Yes, that is what theft is. Taking money (or anything else of value). Not withholding it when you've got no grounds to do so. AFAIK all legal systems recognise the difference. Those are two different things no matter how much you try to over-simplify them not to be. There's a damned good reason for acknowledging the differences and not lumping them all together; you don't have to look far to see the results of "it's all really the same, everything in black and white and straightforward wide-reaching terms".
Riedquat wrote: ↑Sat Jun 20, 2020 5:37 pm
"You sound ridiculous." If you can't have a difference of opinion politely then you should keep quiet.

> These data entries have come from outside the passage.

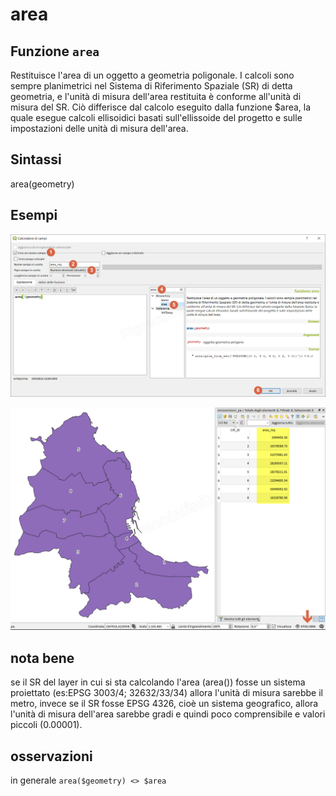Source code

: # area

## Funzione `area`

Restituisce l'area di un oggetto a geometria poligonale. I calcoli sono sempre planimetrici nel Sistema di Riferimento Spaziale \(SR\) di detta geometria, e l'unità di misura dell'area restituita è conforme all'unità di misura del SR. Ciò differisce dal calcolo eseguito dalla funzione $area, la quale esegue calcoli ellisoidici basati sull'ellissoide del progetto e sulle impostazioni delle unità di misura dell'area.

## Sintassi

area\(geometry\)

## Esempi

![](../../../.gitbook/assets/area001.png)

![](../../../.gitbook/assets/area004.png)

## nota bene

se il SR del layer in cui si sta calcolando l'area \(area\(\)\) fosse un sistema proiettato \(es:EPSG 3003/4; 32632/33/34\) allora l'unità di misura sarebbe il metro, invece se il SR fosse EPSG 4326, cioè un sistema geografico, allora l'unità di misura dell'area sarebbe gradi e quindi poco comprensibile e valori piccoli \(0.00001\).

## osservazioni

in generale `area($geometry) <> $area`

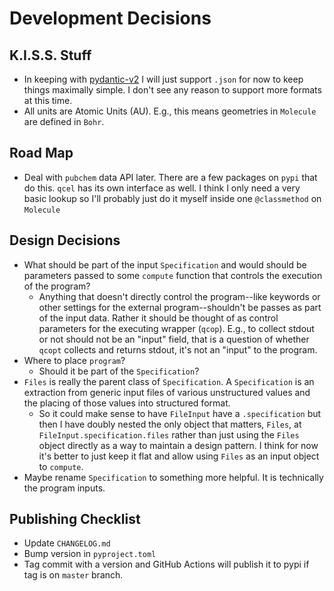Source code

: # Development Decisions

## K.I.S.S. Stuff

- In keeping with [pydantic-v2](https://docs.pydantic.dev/blog/pydantic-v2/) I will just support `.json` for now to keep things maximally simple. I don't see any reason to support more formats at this time.
- All units are Atomic Units (AU). E.g., this means geometries in `Molecule` are defined in `Bohr`.

## Road Map

- Deal with `pubchem` data API later. There are a few packages on `pypi` that do this. `qcel` has its own interface as well. I think I only need a very basic lookup so I'll probably just do it myself inside one `@classmethod` on `Molecule`

## Design Decisions

- What should be part of the input `Specification` and would should be parameters passed to some `compute` function that controls the execution of the program?
  - Anything that doesn't directly control the program--like keywords or other settings for the external program--shouldn't be passes as part of the input data. Rather it should be thought of as control parameters for the executing wrapper (`qcop`). E.g., to collect stdout or not should not be an "input" field, that is a question of whether `qcopt` collects and returns stdout, it's not an "input" to the program.
- Where to place `program`?
  - Should it be part of the `Specification`?
- `Files` is really the parent class of `Specification`. A `Specification` is an extraction from generic input files of various unstructured values and the placing of those values into structured format.
  - So it could make sense to have `FileInput` have a `.specification` but then I have doubly nested the only object that matters, `Files`, at `FileInput.specification.files` rather than just using the `Files` object directly as a way to maintain a design pattern. I think for now it's better to just keep it flat and allow using `Files` as an input object to `compute`.
- Maybe rename `Specification` to something more helpful. It is technically the program inputs.

## Publishing Checklist

- Update `CHANGELOG.md`
- Bump version in `pyproject.toml`
- Tag commit with a version and GitHub Actions will publish it to pypi if tag is on `master` branch.
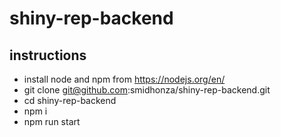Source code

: # shiny-rep-backend

## instructions
- install node and npm from https://nodejs.org/en/
- git clone git@github.com:smidhonza/shiny-rep-backend.git
- cd shiny-rep-backend
- npm i
- npm run start
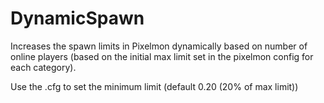 # DynamicSpawn
Increases the spawn limits in Pixelmon dynamically based on number of online players (based on the initial max limit set in the pixelmon config for each category).

Use the .cfg to set the minimum limit (default 0.20 (20% of max limit))
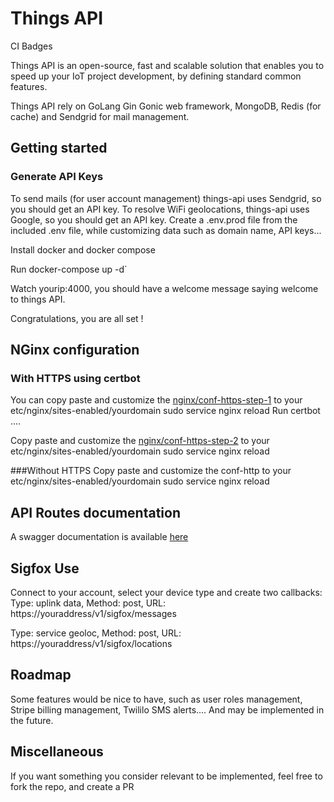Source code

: # Things API

CI Badges

Things API is an open-source, fast and scalable solution that enables you to speed up your IoT project development, by defining standard common features.

Things API rely on GoLang Gin Gonic web framework, MongoDB, Redis (for cache) and Sendgrid for mail management.

## Getting started
### Generate API Keys
To send mails (for user account management) things-api uses Sendgrid, so you should get an API key.
To resolve WiFi geolocations, things-api uses Google, so you should get an API key.
Create a .env.prod file from the included .env file, while customizing data such as domain name, API keys...

Install docker and docker compose

Run docker-compose up -d`

Watch yourip:4000, you should have a welcome message saying welcome to things API.

Congratulations, you are all set !

## NGinx configuration
### With HTTPS using certbot
You can copy paste and customize the [nginx/conf-https-step-1](https://github.com/IoThingsDev/api/tree/master/nginx/conf-https-step-1) to your etc/nginx/sites-enabled/yourdomain
sudo service nginx reload
Run certbot ....

Copy paste and customize the [nginx/conf-https-step-2](https://github.com/IoThingsDev/api/tree/master/nginx/conf-https-step-2)
to your etc/nginx/sites-enabled/yourdomain
sudo service nginx reload

###Without HTTPS
Copy paste and customize the conf-http
to your etc/nginx/sites-enabled/yourdomain
sudo service nginx reload

## API Routes documentation
A swagger documentation is available [here]()

## Sigfox Use
Connect to your account, select your device type and create two callbacks:
Type: uplink data,
Method: post,
URL: https://youraddress/v1/sigfox/messages

Type: service geoloc,
Method: post,
URL: https://youraddress/v1/sigfox/locations

## Roadmap
Some features would be nice to have, such as user roles management, Stripe billing management, Twililo SMS alerts.... And may be implemented in the future.

## Miscellaneous
If you want something you consider relevant to be implemented, feel free to fork the repo, and create a PR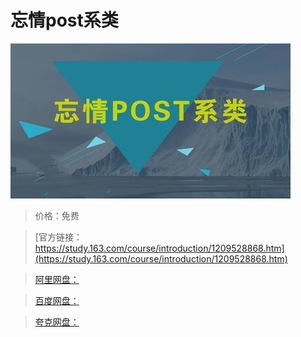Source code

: # 忘情post系类

![img](../../../assets/study163/free/93149fcd59d3459ca81811aaa269e430.jpg)

> 价格：免费

> [官方链接：https://study.163.com/course/introduction/1209528868.htm](https://study.163.com/course/introduction/1209528868.htm)

> [阿里网盘：]()

> [百度网盘：]()

> [夸克网盘：]()
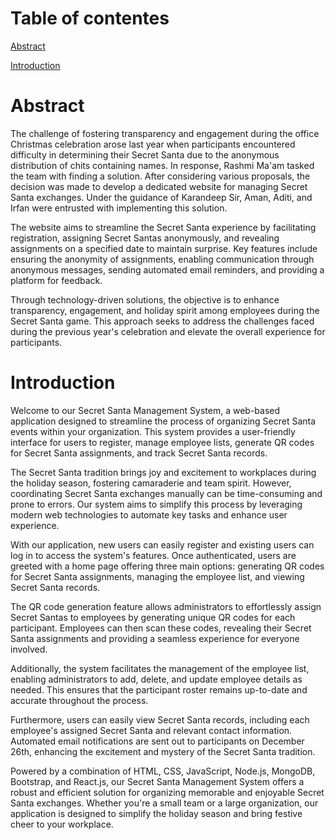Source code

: # Table of contentes
[Abstract](#Abstract)

[Introduction](#Introduction)
# Abstract

The challenge of fostering transparency and engagement during the office Christmas celebration arose last year when participants encountered difficulty in determining their Secret Santa due to the anonymous distribution of chits containing names. In response, Rashmi Ma'am tasked the team with finding a solution. After considering various proposals, the decision was made to develop a dedicated website for managing Secret Santa exchanges. Under the guidance of Karandeep Sir, Aman, Aditi, and Irfan were entrusted with implementing this solution.

The website aims to streamline the Secret Santa experience by facilitating registration, assigning Secret Santas anonymously, and revealing assignments on a specified date to maintain surprise. Key features include ensuring the anonymity of assignments, enabling communication through anonymous messages, sending automated email reminders, and providing a platform for feedback.

Through technology-driven solutions, the objective is to enhance transparency, engagement, and holiday spirit among employees during the Secret Santa game. This approach seeks to address the challenges faced during the previous year's celebration and elevate the overall experience for participants.

# Introduction
Welcome to our Secret Santa Management System, a web-based application designed to streamline the process of organizing Secret Santa events within your organization. This system provides a user-friendly interface for users to register, manage employee lists, generate QR codes for Secret Santa assignments, and track Secret Santa records.

The Secret Santa tradition brings joy and excitement to workplaces during the holiday season, fostering camaraderie and team spirit. However, coordinating Secret Santa exchanges manually can be time-consuming and prone to errors. Our system aims to simplify this process by leveraging modern web technologies to automate key tasks and enhance user experience.

With our application, new users can easily register and existing users can log in to access the system's features. Once authenticated, users are greeted with a home page offering three main options: generating QR codes for Secret Santa assignments, managing the employee list, and viewing Secret Santa records.

The QR code generation feature allows administrators to effortlessly assign Secret Santas to employees by generating unique QR codes for each participant. Employees can then scan these codes, revealing their Secret Santa assignments and providing a seamless experience for everyone involved.

Additionally, the system facilitates the management of the employee list, enabling administrators to add, delete, and update employee details as needed. This ensures that the participant roster remains up-to-date and accurate throughout the process.

Furthermore, users can easily view Secret Santa records, including each employee's assigned Secret Santa and relevant contact information. Automated email notifications are sent out to participants on December 26th, enhancing the excitement and mystery of the Secret Santa tradition.

Powered by a combination of HTML, CSS, JavaScript, Node.js, MongoDB, Bootstrap, and React.js, our Secret Santa Management System offers a robust and efficient solution for organizing memorable and enjoyable Secret Santa exchanges. Whether you're a small team or a large organization, our application is designed to simplify the holiday season and bring festive cheer to your workplace.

Yes, that is what theft is. Taking money (or anything else of value). Not withholding it when you've got no grounds to do so. AFAIK all legal systems recognise the difference. Those are two different things no matter how much you try to over-simplify them not to be. There's a damned good reason for acknowledging the differences and not lumping them all together; you don't have to look far to see the results of "it's all really the same, everything in black and white and straightforward wide-reaching terms".
And yet you have embarked upon none of those reasons.
The subject of the thread is obviously about depriving someone of their welfare, and you're over particularizing theft to make it to have a nebulous incompatibility with wage theft. Theft broadly describes all of the "other legal differences" and isn't some particular constraint.